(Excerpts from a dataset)
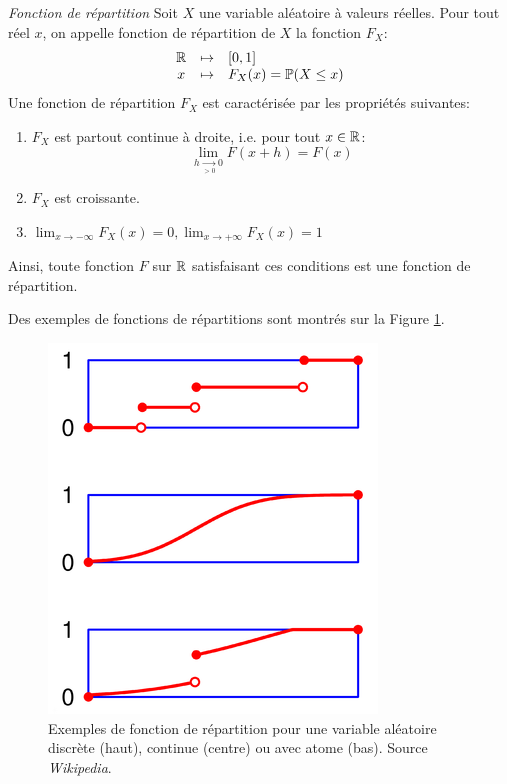 \begin{definition}{\textit{Fonction de répartition}}
Soit $X$ une variable aléatoire à valeurs réelles. Pour tout réel $x$, on appelle fonction de répartition de $X$ la fonction $F_X$:
\begin{align*}
\begin{array}{ccl}
\mathbb{R} &\mapsto& [0, 1]\\
x &\mapsto& F_X(x) = \mathbb{P}(X \leq x)
\end{array}
\end{align*}
Une fonction de répartition $F_X$ est caractérisée par les propriétés suivantes:
\begin{enumerate}
\item $F_X$ est partout continue à droite, i.e. pour tout $x\in \mathbb{R}$: $$\lim_{h \underset{>0}{\rightarrow} 0} F(x + h) = F(x)$$
\item $F_X$ est croissante.
\item $\lim_{x \rightarrow -\infty}F_X(x) = 0, \lim_{x \rightarrow +\infty}F_X(x) = 1$
\end{enumerate}
Ainsi, toute fonction $F$ sur $\mathbb{R}$ satisfaisant ces conditions est une fonction de répartition.

Des exemples de fonctions de répartitions sont montrés sur la Figure \ref{fig:fonc:rep}.
\end{definition}
\begin{figure}[ht]
\centering
\includegraphics[height = 0.3\textheight]{figures/fonction_repartition}
\caption{\label{fig:fonc:rep} Exemples de fonction de répartition pour une variable aléatoire discrète (haut), continue (centre) ou avec atome (bas). Source \textit{Wikipedia}.}
\end{figure}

WHAT IS EXPECTED: Every record should be duplicated exactly, though any picture in it must be left out.

SOLUTION:
 \begin{definition}{\textit{Fonction de répartition}}
Soit $X$ une variable aléatoire à valeurs réelles. Pour tout réel $x$, on appelle fonction de répartition de $X$ la fonction $F_X$:
\begin{align*}
\begin{array}{ccl}
\mathbb{R} &\mapsto& [0, 1]\\
x &\mapsto& F_X(x) = \mathbb{P}(X \leq x)
\end{array}
\end{align*}
Une fonction de répartition $F_X$ est caractérisée par les propriétés suivantes:
\begin{enumerate}
\item $F_X$ est partout continue à droite, i.e. pour tout $x\in \mathbb{R}$: $$\lim_{h \underset{>0}{\rightarrow} 0} F(x + h) = F(x)$$
\item $F_X$ est croissante.
\item $\lim_{x \rightarrow -\infty}F_X(x) = 0, \lim_{x \rightarrow +\infty}F_X(x) = 1$
\end{enumerate}
Ainsi, toute fonction $F$ sur $\mathbb{R}$ satisfaisant ces conditions est une fonction de répartition.

Des exemples de fonctions de répartitions sont montrés sur la Figure \ref{fig:fonc:rep}.
\end{definition}
\begin{figure}[ht]
\centering
\includegraphics[height = 0.3\textheight]{figures/fonction_repartition}
\caption{\label{fig:fonc:rep} Exemples de fonction de répartition pour une variable aléatoire discrète (haut), continue (centre) ou avec atome (bas). Source \textit{Wikipedia}.}
\end{figure}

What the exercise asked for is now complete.